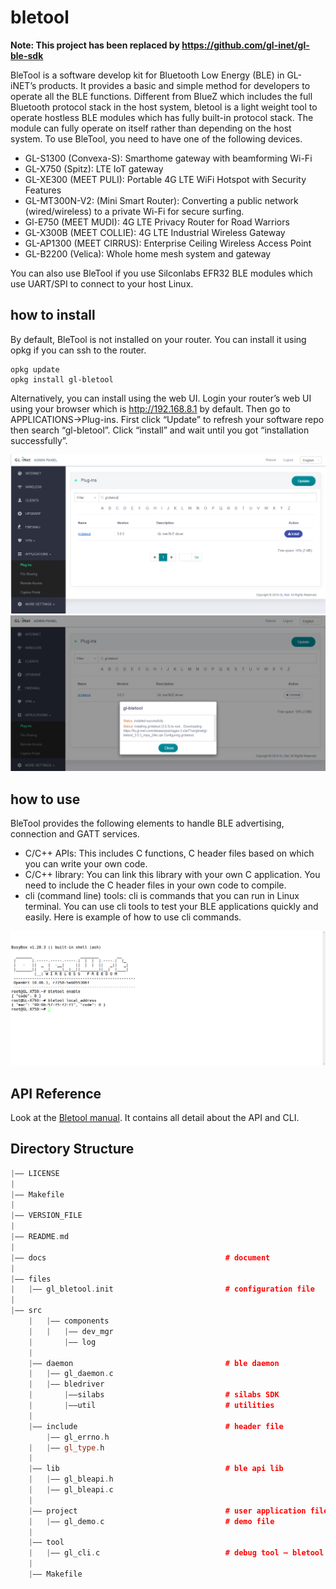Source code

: # bletool

**Note: This project has been replaced by https://github.com/gl-inet/gl-ble-sdk**

BleTool is a software develop kit for Bluetooth Low Energy (BLE) in GL-iNET’s products. It provides a basic and simple method for developers to operate all the BLE functions. 
Different from BlueZ which includes the full Bluetooth protocol stack in the host system, bletool is a light weight tool to operate hostless BLE modules which has fully built-in protocol stack. The module can fully operate on itself rather than depending on the host system.
To use BleTool, you need to have one of the following devices.

- GL-S1300 (Convexa-S): Smarthome gateway with beamforming Wi-Fi
- GL-X750 (Spitz): LTE IoT gateway
- GL-XE300 (MEET PULI): Portable 4G LTE WiFi Hotspot with Security Features
- GL-MT300N-V2: (Mini Smart Router): Converting a public network (wired/wireless) to a private Wi-Fi for secure surfing.
- Gl-E750 (MEET MUDI): 4G LTE Privacy Router for Road Warriors
- GL-X300B (MEET COLLIE): 4G LTE Industrial Wireless Gateway
- GL-AP1300 (MEET CIRRUS): Enterprise Ceiling Wireless Access Point
- GL-B2200 (Velica): Whole home mesh system and gateway

You can also use BleTool if you use Silconlabs EFR32 BLE modules which use UART/SPI to connect to your host Linux.

## how to install

By default, BleTool is not installed on your router. You can install it using opkg if you can ssh to the router.

```
opkg update
opkg install gl-bletool
```
Alternatively, you can install using the web UI. Login your router’s web UI using your browser which is http://192.168.8.1 by default. Then go to APPLICATIONS->Plug-ins. First click “Update” to refresh your software repo then search “gl-bletool”. Click “install” and wait until you got “installation successfully”.

![installipk](docs/installipk.png)
![installsuccessful](docs/installsuccessful.png)

## how to use

BleTool provides the following elements to handle BLE advertising, connection and GATT services.

- C/C++ APIs: This includes C functions, C header files based on which you can write your own code.
- C/C++ library: You can link this library with your own C application. You need to include the C header files in your own code to compile. 
- cli (command line) tools: cli is commands that you can run in Linux terminal. You can use cli tools to test your BLE applications quickly and easily.
Here is example of how to use cli commands.

![openwrt](docs/openwrt.png)

## API Reference

Look at the [Bletool manual](https://dev.gl-inet.com/bletool/group__user). It contains all detail about the API and CLI.

## Directory Structure

```cpp
|—— LICENSE
|
|—— Makefile
|
|—— VERSION_FILE
|
|—— README.md
|
|—— docs								        # document
|
|—— files
|	|—— gl_bletool.init					        # configuration file
|
|—— src
    | 	|—— components
    |   |   |—— dev_mgr
    |	    |—— log
    |
    |—— daemon 							        # ble daemon
    |   |—— gl_daemon.c
    |   |—— bledriver
    |       |——silabs					        # silabs SDK
    |       |——util 					        # utilities   
    |
    |—— include                    		        # header file
        |—— gl_errno.h
    |   |—— gl_type.h
    |
    |—— lib                        		        # ble api lib
    |   |—— gl_bleapi.h
    |   |—— gl_bleapi.c
    |
    |—— project                			        # user application file
    |   |—— gl_demo.c	     				    # demo file
    |
    |—— tool                     	
    |   |—— gl_cli.c						    # debug tool – bletool
    |
    |—— Makefile
```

## Problem requirements
Omit the pictures, then repeat exactly each line from the beginning of the listing through the line with "Different from BlueZ".

## Solution to the problem
Source code

: # bletool

**Note: This project has been replaced by https://github.com/gl-inet/gl-ble-sdk**

BleTool is a software develop kit for Bluetooth Low Energy (BLE) in GL-iNET’s products. It provides a basic and simple method for developers to operate all the BLE functions. 
Different from BlueZ which includes the full Bluetooth protocol stack in the host system, bletool is a light weight tool to operate hostless BLE modules which has fully built-in protocol stack. The module can fully operate on itself rather than depending on the host system.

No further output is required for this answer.